● DATASET EXTRACT
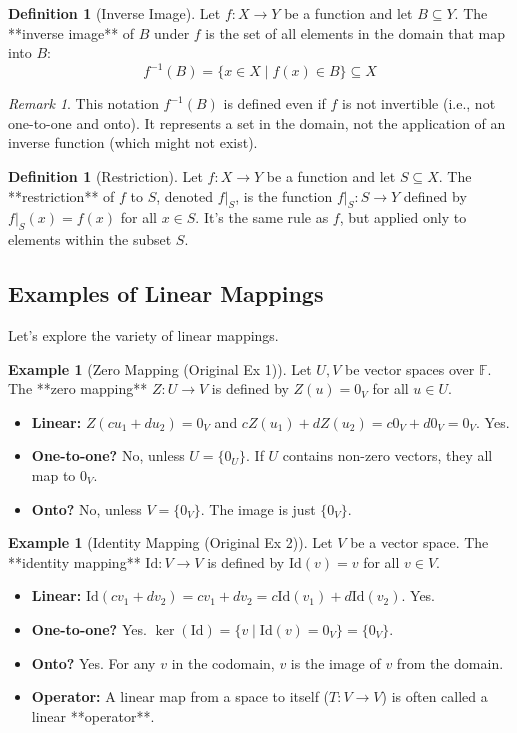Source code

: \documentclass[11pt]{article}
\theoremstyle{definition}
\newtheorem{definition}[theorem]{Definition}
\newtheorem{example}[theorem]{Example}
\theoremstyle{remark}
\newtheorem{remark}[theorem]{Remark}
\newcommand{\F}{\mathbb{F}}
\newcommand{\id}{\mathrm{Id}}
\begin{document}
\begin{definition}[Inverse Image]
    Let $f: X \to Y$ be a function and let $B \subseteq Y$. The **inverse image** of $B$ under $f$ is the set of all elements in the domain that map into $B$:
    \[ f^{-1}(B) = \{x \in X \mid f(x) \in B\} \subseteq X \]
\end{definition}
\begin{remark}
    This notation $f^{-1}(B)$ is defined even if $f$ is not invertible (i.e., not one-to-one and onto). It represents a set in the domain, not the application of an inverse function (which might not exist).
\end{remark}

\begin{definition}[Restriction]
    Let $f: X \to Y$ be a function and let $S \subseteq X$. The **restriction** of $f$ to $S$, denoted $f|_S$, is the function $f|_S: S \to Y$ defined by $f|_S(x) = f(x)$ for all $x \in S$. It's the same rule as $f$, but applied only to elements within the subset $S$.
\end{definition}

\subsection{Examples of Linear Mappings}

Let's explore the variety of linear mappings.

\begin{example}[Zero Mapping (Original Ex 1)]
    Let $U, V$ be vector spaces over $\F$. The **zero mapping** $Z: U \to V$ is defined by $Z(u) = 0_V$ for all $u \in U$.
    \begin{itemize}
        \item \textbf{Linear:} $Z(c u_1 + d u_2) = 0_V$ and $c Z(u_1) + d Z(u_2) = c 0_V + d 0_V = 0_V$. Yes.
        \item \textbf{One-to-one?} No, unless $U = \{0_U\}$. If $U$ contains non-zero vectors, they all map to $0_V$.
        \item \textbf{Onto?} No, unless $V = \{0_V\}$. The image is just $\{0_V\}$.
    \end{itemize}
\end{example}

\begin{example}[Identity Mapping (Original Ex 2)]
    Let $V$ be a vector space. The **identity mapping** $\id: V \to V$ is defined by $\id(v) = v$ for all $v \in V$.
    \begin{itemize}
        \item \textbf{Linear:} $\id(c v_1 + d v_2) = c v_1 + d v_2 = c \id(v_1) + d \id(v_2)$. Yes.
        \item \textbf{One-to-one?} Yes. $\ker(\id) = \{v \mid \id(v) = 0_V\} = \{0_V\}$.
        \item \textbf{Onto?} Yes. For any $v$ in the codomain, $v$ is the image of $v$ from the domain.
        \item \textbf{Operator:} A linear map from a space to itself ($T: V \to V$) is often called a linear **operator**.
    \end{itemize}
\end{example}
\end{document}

● EXERCISE
Set down the records precisely as they appear. Any picture stays out.

● ANSWER SPACE
Source code

: \documentclass[11pt]{article}
\theoremstyle{definition}
\newtheorem{definition}[theorem]{Definition}
\newtheorem{example}[theorem]{Example}
\theoremstyle{remark}
\newtheorem{remark}[theorem]{Remark}
\newcommand{\F}{\mathbb{F}}
\newcommand{\id}{\mathrm{Id}}
\begin{document}
\begin{definition}[Inverse Image]
    Let $f: X \to Y$ be a function and let $B \subseteq Y$. The **inverse image** of $B$ under $f$ is the set of all elements in the domain that map into $B$:
    \[ f^{-1}(B) = \{x \in X \mid f(x) \in B\} \subseteq X \]
\end{definition}
\begin{remark}
    This notation $f^{-1}(B)$ is defined even if $f$ is not invertible (i.e., not one-to-one and onto). It represents a set in the domain, not the application of an inverse function (which might not exist).
\end{remark}

\begin{definition}[Restriction]
    Let $f: X \to Y$ be a function and let $S \subseteq X$. The **restriction** of $f$ to $S$, denoted $f|_S$, is the function $f|_S: S \to Y$ defined by $f|_S(x) = f(x)$ for all $x \in S$. It's the same rule as $f$, but applied only to elements within the subset $S$.
\end{definition}

\subsection{Examples of Linear Mappings}

Let's explore the variety of linear mappings.

\begin{example}[Zero Mapping (Original Ex 1)]
    Let $U, V$ be vector spaces over $\F$. The **zero mapping** $Z: U \to V$ is defined by $Z(u) = 0_V$ for all $u \in U$.
    \begin{itemize}
        \item \textbf{Linear:} $Z(c u_1 + d u_2) = 0_V$ and $c Z(u_1) + d Z(u_2) = c 0_V + d 0_V = 0_V$. Yes.
        \item \textbf{One-to-one?} No, unless $U = \{0_U\}$. If $U$ contains non-zero vectors, they all map to $0_V$.
        \item \textbf{Onto?} No, unless $V = \{0_V\}$. The image is just $\{0_V\}$.
    \end{itemize}
\end{example}

\begin{example}[Identity Mapping (Original Ex 2)]
    Let $V$ be a vector space. The **identity mapping** $\id: V \to V$ is defined by $\id(v) = v$ for all $v \in V$.
    \begin{itemize}
        \item \textbf{Linear:} $\id(c v_1 + d v_2) = c v_1 + d v_2 = c \id(v_1) + d \id(v_2)$. Yes.
        \item \textbf{One-to-one?} Yes. $\ker(\id) = \{v \mid \id(v) = 0_V\} = \{0_V\}$.
        \item \textbf{Onto?} Yes. For any $v$ in the codomain, $v$ is the image of $v$ from the domain.
        \item \textbf{Operator:} A linear map from a space to itself ($T: V \to V$) is often called a linear **operator**.
    \end{itemize}
\end{example}
\end{document}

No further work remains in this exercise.